What you have to do: Which lines run from the line with "value to apply to the DNS provider." through the line with "内容，应该是一个 yaml 格式的文件。将此格式的文件替换默认的配置。" in the entries below? Print them exactly, both ends included, and nothing more.

Records excerpted from a collection
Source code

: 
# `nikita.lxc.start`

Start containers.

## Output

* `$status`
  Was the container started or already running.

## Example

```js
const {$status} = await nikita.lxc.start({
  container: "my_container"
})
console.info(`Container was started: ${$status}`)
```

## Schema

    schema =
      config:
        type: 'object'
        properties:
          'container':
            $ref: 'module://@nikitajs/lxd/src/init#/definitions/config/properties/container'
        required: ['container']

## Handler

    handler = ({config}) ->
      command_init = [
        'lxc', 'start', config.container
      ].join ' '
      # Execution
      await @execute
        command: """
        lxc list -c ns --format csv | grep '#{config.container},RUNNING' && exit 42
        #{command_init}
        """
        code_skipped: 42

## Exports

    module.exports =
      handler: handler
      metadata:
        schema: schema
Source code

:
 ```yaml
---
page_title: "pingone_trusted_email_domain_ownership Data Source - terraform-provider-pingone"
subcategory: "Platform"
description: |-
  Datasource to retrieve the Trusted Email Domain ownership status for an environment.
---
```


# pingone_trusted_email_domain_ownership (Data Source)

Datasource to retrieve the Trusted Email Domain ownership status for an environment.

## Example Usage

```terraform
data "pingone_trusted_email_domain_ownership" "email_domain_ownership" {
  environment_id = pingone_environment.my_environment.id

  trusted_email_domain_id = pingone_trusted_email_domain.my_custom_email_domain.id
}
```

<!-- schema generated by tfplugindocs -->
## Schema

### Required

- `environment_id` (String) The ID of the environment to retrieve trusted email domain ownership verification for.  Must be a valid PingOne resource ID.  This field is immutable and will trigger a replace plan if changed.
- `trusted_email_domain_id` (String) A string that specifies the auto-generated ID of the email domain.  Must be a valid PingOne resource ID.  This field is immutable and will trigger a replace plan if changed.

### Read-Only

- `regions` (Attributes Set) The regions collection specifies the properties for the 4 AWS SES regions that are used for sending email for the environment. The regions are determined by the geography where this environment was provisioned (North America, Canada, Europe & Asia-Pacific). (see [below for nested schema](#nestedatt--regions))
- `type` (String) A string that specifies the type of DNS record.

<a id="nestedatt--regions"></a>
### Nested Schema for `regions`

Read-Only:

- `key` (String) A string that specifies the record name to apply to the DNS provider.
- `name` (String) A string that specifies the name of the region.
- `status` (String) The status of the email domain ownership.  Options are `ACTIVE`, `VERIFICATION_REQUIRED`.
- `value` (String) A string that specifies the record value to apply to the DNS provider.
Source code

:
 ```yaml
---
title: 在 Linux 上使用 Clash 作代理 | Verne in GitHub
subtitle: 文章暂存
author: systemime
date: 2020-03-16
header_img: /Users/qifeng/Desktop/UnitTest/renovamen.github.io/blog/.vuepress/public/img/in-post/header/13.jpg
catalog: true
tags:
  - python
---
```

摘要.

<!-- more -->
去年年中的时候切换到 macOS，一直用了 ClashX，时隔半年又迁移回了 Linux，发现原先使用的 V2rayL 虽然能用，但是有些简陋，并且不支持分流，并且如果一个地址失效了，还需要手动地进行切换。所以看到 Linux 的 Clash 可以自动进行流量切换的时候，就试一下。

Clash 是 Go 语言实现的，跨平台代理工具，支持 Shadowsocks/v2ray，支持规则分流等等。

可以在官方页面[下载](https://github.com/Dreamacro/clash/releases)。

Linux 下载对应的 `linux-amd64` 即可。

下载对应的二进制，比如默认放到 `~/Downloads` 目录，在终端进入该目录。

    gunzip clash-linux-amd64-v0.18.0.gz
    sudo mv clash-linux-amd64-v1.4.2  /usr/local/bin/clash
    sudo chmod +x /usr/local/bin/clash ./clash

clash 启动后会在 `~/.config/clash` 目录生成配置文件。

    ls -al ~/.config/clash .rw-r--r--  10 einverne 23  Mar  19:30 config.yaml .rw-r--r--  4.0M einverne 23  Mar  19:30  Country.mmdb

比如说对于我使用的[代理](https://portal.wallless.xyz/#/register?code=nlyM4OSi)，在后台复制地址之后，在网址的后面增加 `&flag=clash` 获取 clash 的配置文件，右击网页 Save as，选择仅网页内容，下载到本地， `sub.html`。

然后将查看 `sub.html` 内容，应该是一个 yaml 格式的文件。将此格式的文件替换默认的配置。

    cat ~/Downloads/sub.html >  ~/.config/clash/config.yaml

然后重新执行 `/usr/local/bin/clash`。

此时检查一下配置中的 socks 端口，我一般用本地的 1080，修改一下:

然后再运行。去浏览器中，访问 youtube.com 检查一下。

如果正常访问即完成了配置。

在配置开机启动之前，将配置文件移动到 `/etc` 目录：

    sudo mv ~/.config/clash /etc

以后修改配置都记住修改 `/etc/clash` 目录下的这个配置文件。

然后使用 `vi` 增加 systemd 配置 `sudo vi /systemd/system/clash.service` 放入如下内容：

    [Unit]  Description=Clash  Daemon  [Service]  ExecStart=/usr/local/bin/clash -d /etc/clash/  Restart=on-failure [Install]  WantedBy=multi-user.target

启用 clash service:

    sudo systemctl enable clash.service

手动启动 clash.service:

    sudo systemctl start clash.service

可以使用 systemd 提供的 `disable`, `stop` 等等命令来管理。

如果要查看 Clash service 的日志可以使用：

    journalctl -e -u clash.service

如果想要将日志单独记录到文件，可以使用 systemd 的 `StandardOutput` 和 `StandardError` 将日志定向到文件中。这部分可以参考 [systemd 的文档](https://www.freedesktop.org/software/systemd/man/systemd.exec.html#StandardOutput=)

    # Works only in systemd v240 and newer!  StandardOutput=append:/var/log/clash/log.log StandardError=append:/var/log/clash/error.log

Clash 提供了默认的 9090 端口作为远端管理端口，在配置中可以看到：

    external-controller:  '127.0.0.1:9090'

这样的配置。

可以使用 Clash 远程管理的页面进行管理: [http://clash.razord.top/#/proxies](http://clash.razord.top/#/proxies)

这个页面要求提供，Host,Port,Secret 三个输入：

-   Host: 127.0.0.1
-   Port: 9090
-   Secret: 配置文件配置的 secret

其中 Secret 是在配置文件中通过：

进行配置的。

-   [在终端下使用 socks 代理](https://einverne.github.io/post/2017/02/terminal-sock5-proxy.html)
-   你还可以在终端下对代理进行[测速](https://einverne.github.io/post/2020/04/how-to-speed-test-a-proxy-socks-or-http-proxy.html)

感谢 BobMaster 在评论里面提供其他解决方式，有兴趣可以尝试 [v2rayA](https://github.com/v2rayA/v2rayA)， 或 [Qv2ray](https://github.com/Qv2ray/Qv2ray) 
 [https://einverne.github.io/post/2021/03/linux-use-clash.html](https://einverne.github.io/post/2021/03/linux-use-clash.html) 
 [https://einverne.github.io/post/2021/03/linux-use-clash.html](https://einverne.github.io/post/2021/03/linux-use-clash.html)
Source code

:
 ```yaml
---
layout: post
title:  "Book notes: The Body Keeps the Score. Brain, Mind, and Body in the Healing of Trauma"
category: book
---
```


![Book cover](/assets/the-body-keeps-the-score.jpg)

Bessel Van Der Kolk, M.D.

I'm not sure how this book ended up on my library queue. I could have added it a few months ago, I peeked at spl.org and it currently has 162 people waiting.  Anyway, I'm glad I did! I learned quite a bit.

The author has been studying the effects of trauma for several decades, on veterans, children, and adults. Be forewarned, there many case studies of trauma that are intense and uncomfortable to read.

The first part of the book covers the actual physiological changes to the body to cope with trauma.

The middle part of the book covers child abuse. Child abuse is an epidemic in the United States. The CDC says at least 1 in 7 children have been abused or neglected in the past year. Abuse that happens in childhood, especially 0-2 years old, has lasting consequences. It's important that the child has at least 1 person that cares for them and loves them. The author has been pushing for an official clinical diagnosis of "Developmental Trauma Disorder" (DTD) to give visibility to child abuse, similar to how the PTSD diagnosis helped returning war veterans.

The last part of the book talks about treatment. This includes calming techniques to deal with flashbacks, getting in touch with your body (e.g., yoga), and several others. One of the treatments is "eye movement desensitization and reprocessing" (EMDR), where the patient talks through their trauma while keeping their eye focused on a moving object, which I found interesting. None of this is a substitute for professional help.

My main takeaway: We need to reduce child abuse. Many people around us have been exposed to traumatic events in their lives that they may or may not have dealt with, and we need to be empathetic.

Answer to the problem:
- `value` (String) A string that specifies the record value to apply to the DNS provider.
Source code

:
 ```yaml
---
title: 在 Linux 上使用 Clash 作代理 | Verne in GitHub
subtitle: 文章暂存
author: systemime
date: 2020-03-16
header_img: /Users/qifeng/Desktop/UnitTest/renovamen.github.io/blog/.vuepress/public/img/in-post/header/13.jpg
catalog: true
tags:
  - python
---
```

摘要.

<!-- more -->
去年年中的时候切换到 macOS，一直用了 ClashX，时隔半年又迁移回了 Linux，发现原先使用的 V2rayL 虽然能用，但是有些简陋，并且不支持分流，并且如果一个地址失效了，还需要手动地进行切换。所以看到 Linux 的 Clash 可以自动进行流量切换的时候，就试一下。

Clash 是 Go 语言实现的，跨平台代理工具，支持 Shadowsocks/v2ray，支持规则分流等等。

可以在官方页面[下载](https://github.com/Dreamacro/clash/releases)。

Linux 下载对应的 `linux-amd64` 即可。

下载对应的二进制，比如默认放到 `~/Downloads` 目录，在终端进入该目录。

    gunzip clash-linux-amd64-v0.18.0.gz
    sudo mv clash-linux-amd64-v1.4.2  /usr/local/bin/clash
    sudo chmod +x /usr/local/bin/clash ./clash

clash 启动后会在 `~/.config/clash` 目录生成配置文件。

    ls -al ~/.config/clash .rw-r--r--  10 einverne 23  Mar  19:30 config.yaml .rw-r--r--  4.0M einverne 23  Mar  19:30  Country.mmdb

比如说对于我使用的[代理](https://portal.wallless.xyz/#/register?code=nlyM4OSi)，在后台复制地址之后，在网址的后面增加 `&flag=clash` 获取 clash 的配置文件，右击网页 Save as，选择仅网页内容，下载到本地， `sub.html`。

然后将查看 `sub.html` 内容，应该是一个 yaml 格式的文件。将此格式的文件替换默认的配置。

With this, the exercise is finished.